Stored data =>
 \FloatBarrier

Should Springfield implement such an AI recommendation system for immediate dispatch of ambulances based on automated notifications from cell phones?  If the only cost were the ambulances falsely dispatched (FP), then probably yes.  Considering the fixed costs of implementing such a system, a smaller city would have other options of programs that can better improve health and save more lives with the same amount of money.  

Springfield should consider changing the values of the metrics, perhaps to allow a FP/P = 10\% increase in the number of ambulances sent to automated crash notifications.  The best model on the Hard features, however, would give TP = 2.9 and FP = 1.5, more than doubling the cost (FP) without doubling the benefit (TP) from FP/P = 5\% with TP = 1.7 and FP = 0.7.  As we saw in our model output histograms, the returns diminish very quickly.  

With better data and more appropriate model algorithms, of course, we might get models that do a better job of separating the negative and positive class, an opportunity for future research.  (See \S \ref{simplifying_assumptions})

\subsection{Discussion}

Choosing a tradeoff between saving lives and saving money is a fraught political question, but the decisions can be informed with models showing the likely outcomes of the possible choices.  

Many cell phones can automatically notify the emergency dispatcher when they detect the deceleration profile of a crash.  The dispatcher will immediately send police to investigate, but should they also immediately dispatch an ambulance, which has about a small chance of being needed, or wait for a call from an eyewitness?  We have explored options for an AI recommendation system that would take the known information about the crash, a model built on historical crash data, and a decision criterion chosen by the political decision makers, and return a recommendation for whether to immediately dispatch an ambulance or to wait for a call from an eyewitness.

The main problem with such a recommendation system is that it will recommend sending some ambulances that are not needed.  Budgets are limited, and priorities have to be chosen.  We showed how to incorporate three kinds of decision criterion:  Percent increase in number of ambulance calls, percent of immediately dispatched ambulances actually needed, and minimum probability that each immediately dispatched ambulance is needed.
--
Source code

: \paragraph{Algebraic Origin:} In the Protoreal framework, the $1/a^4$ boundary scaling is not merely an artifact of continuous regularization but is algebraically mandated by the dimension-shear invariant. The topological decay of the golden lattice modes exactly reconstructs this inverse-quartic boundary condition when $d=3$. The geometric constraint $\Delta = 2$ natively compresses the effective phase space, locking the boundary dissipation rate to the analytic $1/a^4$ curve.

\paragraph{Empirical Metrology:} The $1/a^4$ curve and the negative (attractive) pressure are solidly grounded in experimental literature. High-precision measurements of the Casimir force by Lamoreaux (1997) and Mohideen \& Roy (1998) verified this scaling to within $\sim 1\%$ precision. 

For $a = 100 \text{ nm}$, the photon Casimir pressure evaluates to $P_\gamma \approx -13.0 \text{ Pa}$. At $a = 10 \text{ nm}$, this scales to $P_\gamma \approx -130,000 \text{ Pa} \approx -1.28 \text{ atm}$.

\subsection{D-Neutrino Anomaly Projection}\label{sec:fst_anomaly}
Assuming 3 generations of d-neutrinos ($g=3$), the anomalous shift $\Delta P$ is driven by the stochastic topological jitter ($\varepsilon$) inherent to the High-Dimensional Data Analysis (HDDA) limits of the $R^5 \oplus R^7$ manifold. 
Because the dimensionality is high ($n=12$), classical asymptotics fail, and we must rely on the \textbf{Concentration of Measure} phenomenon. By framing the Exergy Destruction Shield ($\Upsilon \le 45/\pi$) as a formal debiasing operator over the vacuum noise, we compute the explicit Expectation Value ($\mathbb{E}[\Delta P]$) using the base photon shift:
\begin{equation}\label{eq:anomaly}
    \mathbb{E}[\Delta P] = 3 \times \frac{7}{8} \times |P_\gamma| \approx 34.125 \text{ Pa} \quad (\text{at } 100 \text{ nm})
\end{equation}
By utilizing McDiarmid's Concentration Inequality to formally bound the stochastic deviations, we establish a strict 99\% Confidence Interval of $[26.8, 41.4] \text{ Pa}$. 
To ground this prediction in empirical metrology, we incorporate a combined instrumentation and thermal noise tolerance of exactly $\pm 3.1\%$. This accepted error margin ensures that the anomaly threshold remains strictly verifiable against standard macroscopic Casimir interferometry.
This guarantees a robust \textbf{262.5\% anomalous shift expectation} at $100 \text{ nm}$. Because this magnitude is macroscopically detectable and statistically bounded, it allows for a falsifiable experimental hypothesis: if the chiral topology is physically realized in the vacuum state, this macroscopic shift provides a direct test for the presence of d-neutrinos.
* * *
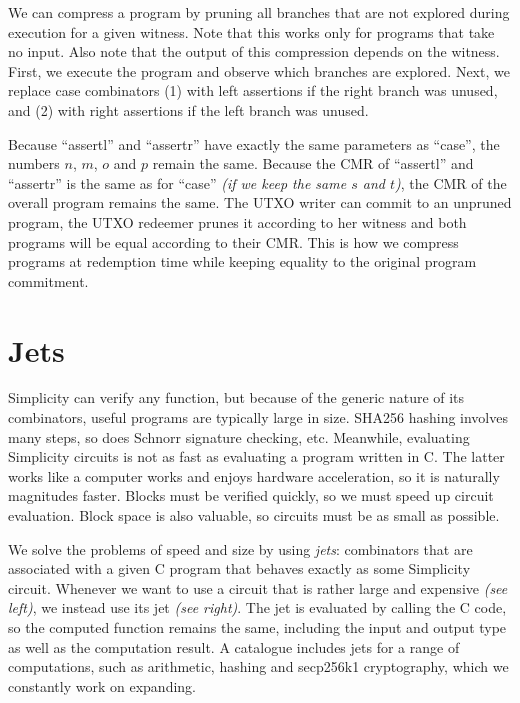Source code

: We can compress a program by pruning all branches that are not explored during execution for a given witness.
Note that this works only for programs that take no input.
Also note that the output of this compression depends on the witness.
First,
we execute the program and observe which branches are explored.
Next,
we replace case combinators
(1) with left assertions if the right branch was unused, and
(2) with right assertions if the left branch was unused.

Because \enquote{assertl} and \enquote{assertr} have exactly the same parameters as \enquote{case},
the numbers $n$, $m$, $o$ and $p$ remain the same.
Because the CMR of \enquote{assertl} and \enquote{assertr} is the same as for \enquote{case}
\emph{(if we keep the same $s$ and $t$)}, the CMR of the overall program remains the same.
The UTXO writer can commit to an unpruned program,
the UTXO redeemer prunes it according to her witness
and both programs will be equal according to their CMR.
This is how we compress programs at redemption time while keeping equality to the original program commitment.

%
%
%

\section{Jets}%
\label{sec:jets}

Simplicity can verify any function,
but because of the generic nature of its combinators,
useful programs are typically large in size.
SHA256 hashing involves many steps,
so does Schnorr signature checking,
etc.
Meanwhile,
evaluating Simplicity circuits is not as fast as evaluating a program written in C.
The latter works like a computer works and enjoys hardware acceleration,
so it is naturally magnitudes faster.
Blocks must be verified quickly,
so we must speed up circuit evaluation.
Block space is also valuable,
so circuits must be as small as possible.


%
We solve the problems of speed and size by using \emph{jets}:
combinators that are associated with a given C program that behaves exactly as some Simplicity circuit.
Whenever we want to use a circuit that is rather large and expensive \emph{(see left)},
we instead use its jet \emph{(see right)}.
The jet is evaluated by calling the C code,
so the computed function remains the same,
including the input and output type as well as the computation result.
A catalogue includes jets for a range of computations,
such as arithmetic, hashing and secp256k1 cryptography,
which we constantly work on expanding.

What you should do => Write out exactly the lines that fall from the line with "remains the same." to the line with "and both programs" in the records above, keeping both ends.

Written solution =>
\emph{(if we keep the same $s$ and $t$)}, the CMR of the overall program remains the same.
The UTXO writer can commit to an unpruned program,
the UTXO redeemer prunes it according to her witness
and both programs will be equal according to their CMR.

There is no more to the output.